I wrote this, this morning… so it’s fresh [laughs and applause]
I have spent most of the early morning from 3 o’ clock thinking what I’ll say to you… there is so much. First of all I want to say that I am in your country and have been drawn to your country, the beautiful South Africa – which for some years in our own struggle we referred to as Azania – because of a deep love for you, of your heroines and heroes, of your long long struggle toward positive humanity for yourselves and all oppressed people on the planet. You have been a great inspiration to all the people on earth who are interested in and devoted to justice, peace, and happiness. I was asked to provide a title for my talk and this is what came to me: “Coming to See You Since I was 5 Years Old: A Poets Connection to the South African Soul.”
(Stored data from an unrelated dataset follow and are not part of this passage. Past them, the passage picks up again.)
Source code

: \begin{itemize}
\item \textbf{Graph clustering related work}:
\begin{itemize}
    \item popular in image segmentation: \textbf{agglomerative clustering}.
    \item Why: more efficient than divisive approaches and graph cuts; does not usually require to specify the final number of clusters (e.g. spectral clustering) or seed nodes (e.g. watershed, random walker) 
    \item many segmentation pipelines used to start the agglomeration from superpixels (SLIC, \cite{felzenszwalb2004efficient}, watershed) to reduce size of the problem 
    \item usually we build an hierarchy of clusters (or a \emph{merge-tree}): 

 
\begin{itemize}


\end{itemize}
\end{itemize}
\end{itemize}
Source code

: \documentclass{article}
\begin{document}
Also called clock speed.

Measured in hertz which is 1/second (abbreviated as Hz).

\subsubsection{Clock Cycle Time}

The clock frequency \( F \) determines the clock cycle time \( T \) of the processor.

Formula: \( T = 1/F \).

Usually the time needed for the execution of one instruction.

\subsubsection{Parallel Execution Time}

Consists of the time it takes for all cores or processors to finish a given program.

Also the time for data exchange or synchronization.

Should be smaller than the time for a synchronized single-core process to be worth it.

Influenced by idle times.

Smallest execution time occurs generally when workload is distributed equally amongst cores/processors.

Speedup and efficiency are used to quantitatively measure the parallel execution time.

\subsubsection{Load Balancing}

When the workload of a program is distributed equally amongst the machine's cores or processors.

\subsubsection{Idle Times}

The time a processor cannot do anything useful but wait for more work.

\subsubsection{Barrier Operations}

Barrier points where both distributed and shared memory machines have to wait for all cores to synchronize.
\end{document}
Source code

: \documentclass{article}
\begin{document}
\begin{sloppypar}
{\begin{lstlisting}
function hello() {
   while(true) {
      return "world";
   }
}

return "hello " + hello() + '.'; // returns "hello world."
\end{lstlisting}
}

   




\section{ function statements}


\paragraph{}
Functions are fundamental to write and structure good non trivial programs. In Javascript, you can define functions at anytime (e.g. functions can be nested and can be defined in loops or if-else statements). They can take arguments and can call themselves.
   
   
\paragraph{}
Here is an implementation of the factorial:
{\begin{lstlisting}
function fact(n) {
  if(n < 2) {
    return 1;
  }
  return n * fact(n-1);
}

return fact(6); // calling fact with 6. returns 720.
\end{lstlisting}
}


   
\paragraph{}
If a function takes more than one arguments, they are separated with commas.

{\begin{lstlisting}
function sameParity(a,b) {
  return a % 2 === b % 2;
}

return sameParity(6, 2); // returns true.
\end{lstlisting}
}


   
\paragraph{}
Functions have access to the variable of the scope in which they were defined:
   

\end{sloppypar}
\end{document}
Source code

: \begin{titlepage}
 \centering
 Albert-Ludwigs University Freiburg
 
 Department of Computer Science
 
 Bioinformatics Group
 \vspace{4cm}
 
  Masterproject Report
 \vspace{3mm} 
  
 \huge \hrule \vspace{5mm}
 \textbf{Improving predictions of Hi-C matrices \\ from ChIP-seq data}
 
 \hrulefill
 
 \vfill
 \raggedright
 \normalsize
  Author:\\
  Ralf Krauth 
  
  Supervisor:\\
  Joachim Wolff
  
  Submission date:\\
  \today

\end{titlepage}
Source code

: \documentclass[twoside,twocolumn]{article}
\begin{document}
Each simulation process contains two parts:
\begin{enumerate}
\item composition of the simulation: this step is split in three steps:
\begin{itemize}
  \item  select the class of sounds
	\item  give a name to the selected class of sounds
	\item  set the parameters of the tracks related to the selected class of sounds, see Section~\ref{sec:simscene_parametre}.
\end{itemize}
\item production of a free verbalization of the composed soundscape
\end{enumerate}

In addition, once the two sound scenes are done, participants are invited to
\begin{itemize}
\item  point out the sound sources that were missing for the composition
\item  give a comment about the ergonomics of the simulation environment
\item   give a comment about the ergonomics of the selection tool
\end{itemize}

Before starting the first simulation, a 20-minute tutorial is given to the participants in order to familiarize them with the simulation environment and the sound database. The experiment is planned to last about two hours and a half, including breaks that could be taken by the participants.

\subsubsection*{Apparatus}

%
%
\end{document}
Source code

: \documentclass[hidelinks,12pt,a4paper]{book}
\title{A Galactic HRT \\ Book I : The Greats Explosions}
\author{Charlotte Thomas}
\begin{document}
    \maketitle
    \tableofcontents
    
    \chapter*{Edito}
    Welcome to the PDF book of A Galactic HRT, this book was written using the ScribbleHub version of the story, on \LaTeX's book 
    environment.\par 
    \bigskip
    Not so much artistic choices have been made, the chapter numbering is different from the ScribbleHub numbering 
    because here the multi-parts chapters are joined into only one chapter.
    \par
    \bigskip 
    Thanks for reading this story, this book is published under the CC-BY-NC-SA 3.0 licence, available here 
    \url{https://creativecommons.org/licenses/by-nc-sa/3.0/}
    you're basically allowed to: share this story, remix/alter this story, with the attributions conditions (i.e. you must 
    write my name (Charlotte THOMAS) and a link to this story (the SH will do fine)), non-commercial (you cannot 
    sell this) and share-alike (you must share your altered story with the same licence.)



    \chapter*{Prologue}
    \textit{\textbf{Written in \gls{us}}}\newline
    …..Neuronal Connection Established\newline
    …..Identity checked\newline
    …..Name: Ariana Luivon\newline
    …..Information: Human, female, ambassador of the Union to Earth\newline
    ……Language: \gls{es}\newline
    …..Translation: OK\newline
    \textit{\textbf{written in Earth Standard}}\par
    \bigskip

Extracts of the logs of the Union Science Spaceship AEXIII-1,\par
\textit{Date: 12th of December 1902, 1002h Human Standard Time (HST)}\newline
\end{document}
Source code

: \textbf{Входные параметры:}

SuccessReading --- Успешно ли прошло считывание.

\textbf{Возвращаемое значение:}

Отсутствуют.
The reason I have been coming to you for over sixty years is because when I was five years old, my eldest sister – Mamie-Lee Walker – came home from college, her freshman year, and taught my 11 year old sister and myself your national anthem, “Nkosi sikelel’ iAfrica.” We were the only children of any colour who were taught this song in our tiny, totally segregated town, in the deep south of the United States in Georgia. The somber intense passion and dignity in the melody entered my heart and it has lodged there for the last 60 years. It did not just lodge there; it propelled me into the deepest of curiosities about who Africans might truly be, because in the deeply racist United States of the 40s and 50s (when I was born) Africa was shrouded in the most profound mists of distortion, racially motivated misperceptions, gross exploitation, and lies. Africans were almost cheerfully despised, considered to be savages certainly, and yet for me and my sister Ruth there was our sister Mamie coming home from college – whose fees my materially poor parents sweated to pay – there were the sounds of “Nkosi sikelel’ iAfrica.” “God bless mother Africa” was sung so earnestly by her loving sons and daughters, her horribly abused children that had made an impression on our psyches never to be erased.